The stem monstr– is fairly rare in English words; the only other basic words containing it are monster and remonstrate.
A monstrum in Latin was a supernatural event, or an omen: a sign to show that something special was happening. In Roman times, omens were often unexplainable things in the natural world: the strange behaviour of birds or animals, a creature born with a deformity, an oddly growing tree, stars moving across the sky, strange lights, or fires that didn’t burn the thing that was on fire. Over the centuries it became used more and more to refer specifically to creatures. Because unknown or unexplainable things usually make people feel uncomfortable or even frightened, the word monster finally developed the meaning it has now in English.

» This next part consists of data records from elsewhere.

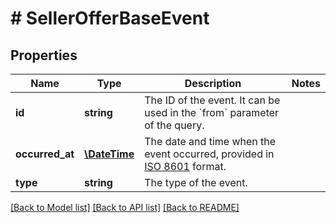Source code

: # # SellerOfferBaseEvent

## Properties

Name | Type | Description | Notes
------------ | ------------- | ------------- | -------------
**id** | **string** | The ID of the event. It can be used in the &#x60;from&#x60; parameter of the query. | 
**occurred_at** | [**\DateTime**](\DateTime.md) | The date and time when the event occurred, provided in [ISO 8601](https://en.wikipedia.org/wiki/ISO_8601) format. | 
**type** | **string** | The type of the event. | 

[[Back to Model list]](../../README.md#documentation-for-models) [[Back to API list]](../../README.md#documentation-for-api-endpoints) [[Back to README]](../../README.md)



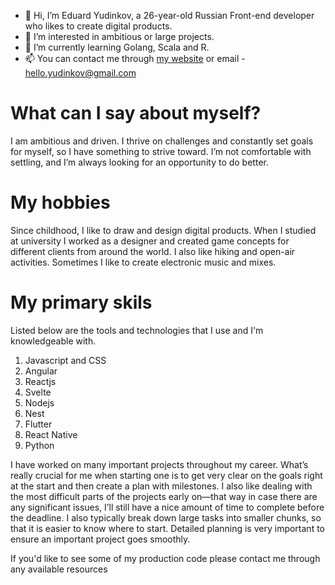 - 👋 Hi, I’m Eduard Yudinkov, a 26-year-old Russian Front-end developer who likes to create digital products.
- 👀 I’m interested in ambitious or large projects.
- 🌱 I’m currently learning Golang, Scala and R.
- 📫 You can contact me through [my website](https://yudinkov.dev/) or email - hello.yudinkov@gmail.com

# What can I say about myself?

I am ambitious and driven. I thrive on challenges and constantly set goals for myself, so I have something to strive toward. I’m not comfortable with settling, and I’m always looking for an opportunity to do better.

# My hobbies

Since childhood, I like to draw and design digital products. When I studied at university I worked as a designer and created game concepts for different clients from around the world. I also like hiking and open-air activities. Sometimes I like to create electronic music and mixes.

# My primary skils

Listed below are the tools and technologies that I use and I'm knowledgeable with.

1. Javascript and CSS
2. Angular
3. Reactjs
4. Svelte
5. Nodejs
6. Nest
7. Flutter
8. React Native
9. Python

I have worked on many important projects throughout my career. What’s really crucial for me when starting one is to get very clear on the goals right at the start and then create a plan with milestones. I also like dealing with the most difficult parts of the projects early on—that way in case there are any significant issues, I’ll still have a nice amount of time to complete before the deadline. I also typically break down large tasks into smaller chunks, so that it is easier to know where to start. Detailed planning is very important to ensure an important project goes smoothly.

If you'd like to see some of my production code please contact me through any available resources
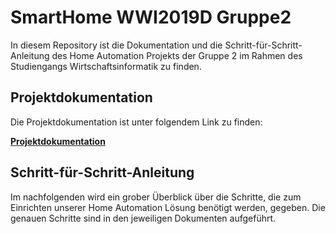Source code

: # SmartHome WWI2019D Gruppe2

In diesem Repository ist die Dokumentation und die Schritt-für-Schritt-Anleitung des Home Automation Projekts der Gruppe 2
im Rahmen des Studiengangs Wirtschaftsinformatik zu finden.

## Projektdokumentation

Die Projektdokumentation ist unter folgendem Link zu finden: 

**[Projektdokumentation](https://www.google.de)**

## Schritt-für-Schritt-Anleitung

<p>Im nachfolgenden wird ein grober Überblick über die Schritte, die zum Einrichten unserer Home Automation Lösung benötigt werden, gegeben.
Die genauen Schritte sind in den jeweiligen Dokumenten aufgeführt.
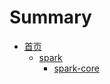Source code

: # Summary

* [首页](README.md)
	* [spark](spark-core/README.md)
		* [spark-core](spark-core/SparkCore.md)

Remonstrate means to protest forcefully. Re usually means again, back (as in repeat, return), but can be used to mean really, completely (if you do something again and again, you must reallymean it!). So remonstrate means to really show exactly what you feel – to protest very clearly and with feeling.
Other words can be created by adding further prefixes and suffixes to the stem monstr- or to the root word demonstrate:
monstrous – like (ous) a monster
monstrosity – the state (ity) of being like (ous/os) a monster
demonstrable – able to be (able) demonstrated
demonstrative – tending to (ive) show something, e.g. demonstrative pronouns; a demonstrative person shows their feelings clearly
undemonstrative – not (un) tending to (ive) show feelings, etc.